*** Opening of Provided records ***
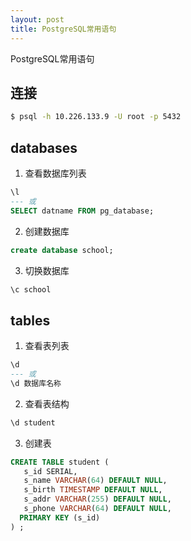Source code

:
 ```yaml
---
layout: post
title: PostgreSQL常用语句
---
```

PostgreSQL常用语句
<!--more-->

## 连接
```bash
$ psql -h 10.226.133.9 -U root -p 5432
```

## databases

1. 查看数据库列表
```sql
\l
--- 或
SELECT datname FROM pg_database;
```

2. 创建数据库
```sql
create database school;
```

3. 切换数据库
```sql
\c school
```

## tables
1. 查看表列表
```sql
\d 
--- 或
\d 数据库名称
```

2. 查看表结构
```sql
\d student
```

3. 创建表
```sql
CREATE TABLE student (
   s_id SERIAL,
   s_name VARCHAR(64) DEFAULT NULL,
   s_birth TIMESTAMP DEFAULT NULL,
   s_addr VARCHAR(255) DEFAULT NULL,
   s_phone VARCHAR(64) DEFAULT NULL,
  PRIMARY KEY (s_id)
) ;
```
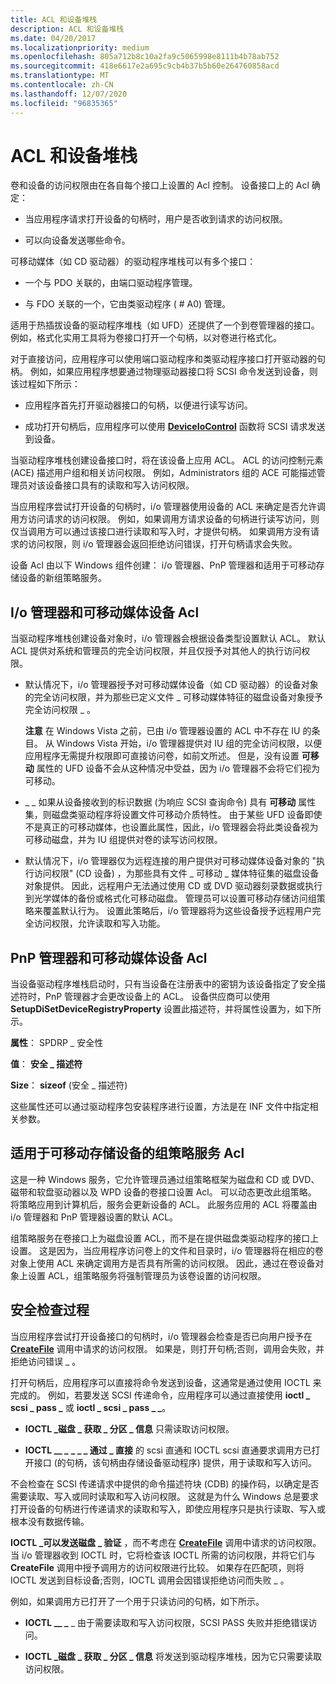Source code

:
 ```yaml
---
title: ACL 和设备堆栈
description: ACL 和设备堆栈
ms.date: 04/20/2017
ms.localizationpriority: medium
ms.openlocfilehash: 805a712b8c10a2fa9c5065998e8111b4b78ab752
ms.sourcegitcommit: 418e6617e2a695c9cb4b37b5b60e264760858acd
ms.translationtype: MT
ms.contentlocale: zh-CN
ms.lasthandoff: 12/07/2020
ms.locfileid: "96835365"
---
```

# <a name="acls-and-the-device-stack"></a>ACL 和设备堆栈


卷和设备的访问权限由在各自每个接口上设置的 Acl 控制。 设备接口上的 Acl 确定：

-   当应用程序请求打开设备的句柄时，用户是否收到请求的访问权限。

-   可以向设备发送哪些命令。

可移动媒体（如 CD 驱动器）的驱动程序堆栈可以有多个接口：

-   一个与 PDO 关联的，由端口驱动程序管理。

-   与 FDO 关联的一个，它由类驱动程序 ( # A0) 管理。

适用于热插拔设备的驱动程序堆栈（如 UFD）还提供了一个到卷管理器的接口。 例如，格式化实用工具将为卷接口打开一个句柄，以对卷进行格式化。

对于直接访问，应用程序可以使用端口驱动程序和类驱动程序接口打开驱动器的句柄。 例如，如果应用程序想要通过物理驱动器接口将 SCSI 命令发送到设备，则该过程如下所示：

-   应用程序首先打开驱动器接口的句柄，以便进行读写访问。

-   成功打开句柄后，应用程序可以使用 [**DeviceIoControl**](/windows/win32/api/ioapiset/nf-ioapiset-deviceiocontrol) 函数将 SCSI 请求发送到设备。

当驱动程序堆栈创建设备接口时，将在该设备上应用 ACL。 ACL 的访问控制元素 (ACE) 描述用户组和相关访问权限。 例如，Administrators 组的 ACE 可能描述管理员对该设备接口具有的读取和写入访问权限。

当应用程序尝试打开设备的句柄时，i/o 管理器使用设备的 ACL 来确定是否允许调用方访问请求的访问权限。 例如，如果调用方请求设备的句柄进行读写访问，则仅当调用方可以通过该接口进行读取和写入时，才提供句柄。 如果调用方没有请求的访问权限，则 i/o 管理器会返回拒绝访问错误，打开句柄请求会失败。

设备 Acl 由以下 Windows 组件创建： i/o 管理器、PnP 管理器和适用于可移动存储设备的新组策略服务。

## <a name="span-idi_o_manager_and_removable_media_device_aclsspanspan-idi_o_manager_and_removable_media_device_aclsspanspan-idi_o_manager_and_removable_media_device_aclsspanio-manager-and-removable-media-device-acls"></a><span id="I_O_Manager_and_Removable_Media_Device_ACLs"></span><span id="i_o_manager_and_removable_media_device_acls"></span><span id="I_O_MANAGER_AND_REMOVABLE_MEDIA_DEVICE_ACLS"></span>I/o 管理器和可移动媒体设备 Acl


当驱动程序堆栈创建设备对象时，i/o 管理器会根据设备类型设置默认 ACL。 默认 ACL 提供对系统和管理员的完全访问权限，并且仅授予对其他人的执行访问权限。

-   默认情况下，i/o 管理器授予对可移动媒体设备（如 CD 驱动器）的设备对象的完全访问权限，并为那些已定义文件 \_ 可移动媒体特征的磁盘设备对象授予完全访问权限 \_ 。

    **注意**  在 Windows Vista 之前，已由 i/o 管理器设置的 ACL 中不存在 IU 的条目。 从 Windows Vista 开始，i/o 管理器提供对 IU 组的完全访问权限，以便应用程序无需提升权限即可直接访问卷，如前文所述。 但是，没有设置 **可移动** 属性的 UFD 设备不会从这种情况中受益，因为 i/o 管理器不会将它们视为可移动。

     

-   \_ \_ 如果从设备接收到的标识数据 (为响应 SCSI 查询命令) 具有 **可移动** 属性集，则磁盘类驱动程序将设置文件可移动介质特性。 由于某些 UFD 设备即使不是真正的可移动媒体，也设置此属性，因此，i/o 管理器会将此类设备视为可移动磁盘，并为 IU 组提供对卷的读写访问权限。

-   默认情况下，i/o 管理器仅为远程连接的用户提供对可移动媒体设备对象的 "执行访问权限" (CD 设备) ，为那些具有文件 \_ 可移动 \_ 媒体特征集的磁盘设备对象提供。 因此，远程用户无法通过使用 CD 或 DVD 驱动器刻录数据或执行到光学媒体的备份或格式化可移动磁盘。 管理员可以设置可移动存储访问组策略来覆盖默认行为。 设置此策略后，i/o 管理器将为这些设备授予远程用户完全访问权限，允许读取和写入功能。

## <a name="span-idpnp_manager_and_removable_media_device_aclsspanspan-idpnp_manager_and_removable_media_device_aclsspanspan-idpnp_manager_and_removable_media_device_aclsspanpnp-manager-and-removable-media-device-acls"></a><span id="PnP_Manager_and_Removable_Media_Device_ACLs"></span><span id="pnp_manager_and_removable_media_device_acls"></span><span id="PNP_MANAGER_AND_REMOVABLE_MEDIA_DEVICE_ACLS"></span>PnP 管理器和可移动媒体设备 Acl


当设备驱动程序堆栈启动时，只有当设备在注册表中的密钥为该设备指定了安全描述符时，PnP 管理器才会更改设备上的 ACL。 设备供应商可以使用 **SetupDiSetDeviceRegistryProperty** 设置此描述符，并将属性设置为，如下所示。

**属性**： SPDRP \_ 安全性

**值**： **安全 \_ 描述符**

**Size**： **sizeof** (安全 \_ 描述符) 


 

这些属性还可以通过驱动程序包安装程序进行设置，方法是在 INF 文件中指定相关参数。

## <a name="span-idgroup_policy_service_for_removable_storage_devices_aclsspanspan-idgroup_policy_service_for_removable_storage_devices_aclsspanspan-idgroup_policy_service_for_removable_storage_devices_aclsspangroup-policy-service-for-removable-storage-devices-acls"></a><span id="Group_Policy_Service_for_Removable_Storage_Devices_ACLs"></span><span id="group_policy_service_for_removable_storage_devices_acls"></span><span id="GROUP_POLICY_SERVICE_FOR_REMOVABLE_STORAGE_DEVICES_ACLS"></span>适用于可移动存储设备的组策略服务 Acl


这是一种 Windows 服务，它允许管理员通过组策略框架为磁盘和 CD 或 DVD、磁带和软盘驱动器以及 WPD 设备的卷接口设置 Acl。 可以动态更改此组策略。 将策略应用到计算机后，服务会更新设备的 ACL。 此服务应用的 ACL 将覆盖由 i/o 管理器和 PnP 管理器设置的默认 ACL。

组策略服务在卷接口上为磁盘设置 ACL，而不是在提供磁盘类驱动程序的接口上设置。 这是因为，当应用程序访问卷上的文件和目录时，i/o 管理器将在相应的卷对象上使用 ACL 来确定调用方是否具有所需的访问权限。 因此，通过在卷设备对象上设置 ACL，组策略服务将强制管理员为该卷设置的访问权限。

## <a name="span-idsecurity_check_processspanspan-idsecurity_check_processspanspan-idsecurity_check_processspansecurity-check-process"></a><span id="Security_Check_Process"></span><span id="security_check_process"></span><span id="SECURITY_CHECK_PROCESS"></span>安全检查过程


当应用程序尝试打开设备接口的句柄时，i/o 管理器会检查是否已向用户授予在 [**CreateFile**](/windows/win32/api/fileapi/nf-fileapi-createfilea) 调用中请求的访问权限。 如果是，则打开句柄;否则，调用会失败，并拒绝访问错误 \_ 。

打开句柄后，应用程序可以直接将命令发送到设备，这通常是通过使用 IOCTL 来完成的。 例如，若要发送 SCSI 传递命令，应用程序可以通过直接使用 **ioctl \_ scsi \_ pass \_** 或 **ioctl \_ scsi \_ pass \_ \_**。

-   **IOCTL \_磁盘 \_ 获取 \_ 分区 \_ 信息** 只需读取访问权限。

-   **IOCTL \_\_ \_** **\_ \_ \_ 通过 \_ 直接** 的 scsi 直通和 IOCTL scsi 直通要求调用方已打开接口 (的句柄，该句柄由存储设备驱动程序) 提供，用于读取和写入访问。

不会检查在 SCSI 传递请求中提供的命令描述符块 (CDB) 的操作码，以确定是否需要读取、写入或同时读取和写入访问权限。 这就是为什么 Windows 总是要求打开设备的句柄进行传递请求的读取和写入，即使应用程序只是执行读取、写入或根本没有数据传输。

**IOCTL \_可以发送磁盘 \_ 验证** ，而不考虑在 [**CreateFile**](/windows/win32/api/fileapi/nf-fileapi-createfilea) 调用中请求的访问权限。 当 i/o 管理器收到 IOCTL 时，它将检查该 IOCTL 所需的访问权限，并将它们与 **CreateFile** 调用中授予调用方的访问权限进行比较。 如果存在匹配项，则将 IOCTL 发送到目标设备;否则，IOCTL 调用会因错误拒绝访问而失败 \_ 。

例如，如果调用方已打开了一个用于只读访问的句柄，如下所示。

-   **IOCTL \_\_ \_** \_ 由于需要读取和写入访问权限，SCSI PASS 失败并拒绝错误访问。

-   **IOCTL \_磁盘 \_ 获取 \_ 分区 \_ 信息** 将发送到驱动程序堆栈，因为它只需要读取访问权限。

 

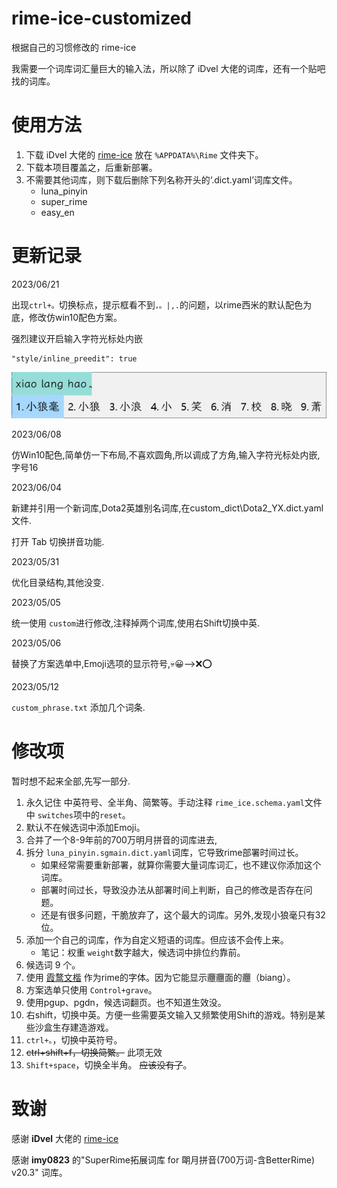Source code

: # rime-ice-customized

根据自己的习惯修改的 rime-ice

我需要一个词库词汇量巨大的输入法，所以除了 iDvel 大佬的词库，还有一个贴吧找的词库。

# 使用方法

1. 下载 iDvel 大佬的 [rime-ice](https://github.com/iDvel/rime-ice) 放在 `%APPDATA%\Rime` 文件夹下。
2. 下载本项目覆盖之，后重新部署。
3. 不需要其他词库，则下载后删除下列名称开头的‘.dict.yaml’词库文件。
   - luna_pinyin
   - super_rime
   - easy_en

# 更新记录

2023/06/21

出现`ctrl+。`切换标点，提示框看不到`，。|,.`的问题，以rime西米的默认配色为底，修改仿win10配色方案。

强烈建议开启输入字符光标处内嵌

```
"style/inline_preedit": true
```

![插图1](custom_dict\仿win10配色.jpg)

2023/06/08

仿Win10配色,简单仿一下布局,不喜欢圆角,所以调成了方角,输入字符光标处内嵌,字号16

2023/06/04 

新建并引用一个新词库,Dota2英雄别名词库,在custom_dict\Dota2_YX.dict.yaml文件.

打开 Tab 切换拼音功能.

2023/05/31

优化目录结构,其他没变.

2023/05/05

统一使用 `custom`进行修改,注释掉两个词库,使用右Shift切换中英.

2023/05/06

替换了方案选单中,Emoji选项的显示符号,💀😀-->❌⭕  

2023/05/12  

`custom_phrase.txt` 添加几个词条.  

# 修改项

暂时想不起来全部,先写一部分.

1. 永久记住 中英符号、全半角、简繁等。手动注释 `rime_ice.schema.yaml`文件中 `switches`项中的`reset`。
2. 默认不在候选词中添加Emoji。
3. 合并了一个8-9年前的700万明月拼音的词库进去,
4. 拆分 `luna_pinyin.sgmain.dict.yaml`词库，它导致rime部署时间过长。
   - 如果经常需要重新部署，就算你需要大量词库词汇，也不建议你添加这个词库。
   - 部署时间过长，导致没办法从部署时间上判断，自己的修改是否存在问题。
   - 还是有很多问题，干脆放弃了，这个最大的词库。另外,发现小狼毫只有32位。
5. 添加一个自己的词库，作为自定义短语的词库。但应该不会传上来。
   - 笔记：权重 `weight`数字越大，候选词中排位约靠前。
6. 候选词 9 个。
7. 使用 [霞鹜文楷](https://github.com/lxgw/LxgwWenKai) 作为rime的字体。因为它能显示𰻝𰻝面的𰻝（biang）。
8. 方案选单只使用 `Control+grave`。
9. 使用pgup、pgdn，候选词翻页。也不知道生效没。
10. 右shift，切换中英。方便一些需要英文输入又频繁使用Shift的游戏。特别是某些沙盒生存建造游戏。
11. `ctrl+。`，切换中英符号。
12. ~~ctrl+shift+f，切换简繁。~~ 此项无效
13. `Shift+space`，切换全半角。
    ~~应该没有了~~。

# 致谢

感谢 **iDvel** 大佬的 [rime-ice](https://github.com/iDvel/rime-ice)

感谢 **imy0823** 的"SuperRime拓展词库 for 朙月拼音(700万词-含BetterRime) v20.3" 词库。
*** Close of Provided records ***
What the task requires.
Write out every line in the data that holds the string "默认情况下".

Output below.
-   默认情况下，i/o 管理器授予对可移动媒体设备（如 CD 驱动器）的设备对象的完全访问权限，并为那些已定义文件 \_ 可移动媒体特征的磁盘设备对象授予完全访问权限 \_ 。
-   默认情况下，i/o 管理器仅为远程连接的用户提供对可移动媒体设备对象的 "执行访问权限" (CD 设备) ，为那些具有文件 \_ 可移动 \_ 媒体特征集的磁盘设备对象提供。 因此，远程用户无法通过使用 CD 或 DVD 驱动器刻录数据或执行到光学媒体的备份或格式化可移动磁盘。 管理员可以设置可移动存储访问组策略来覆盖默认行为。 设置此策略后，i/o 管理器将为这些设备授予远程用户完全访问权限，允许读取和写入功能。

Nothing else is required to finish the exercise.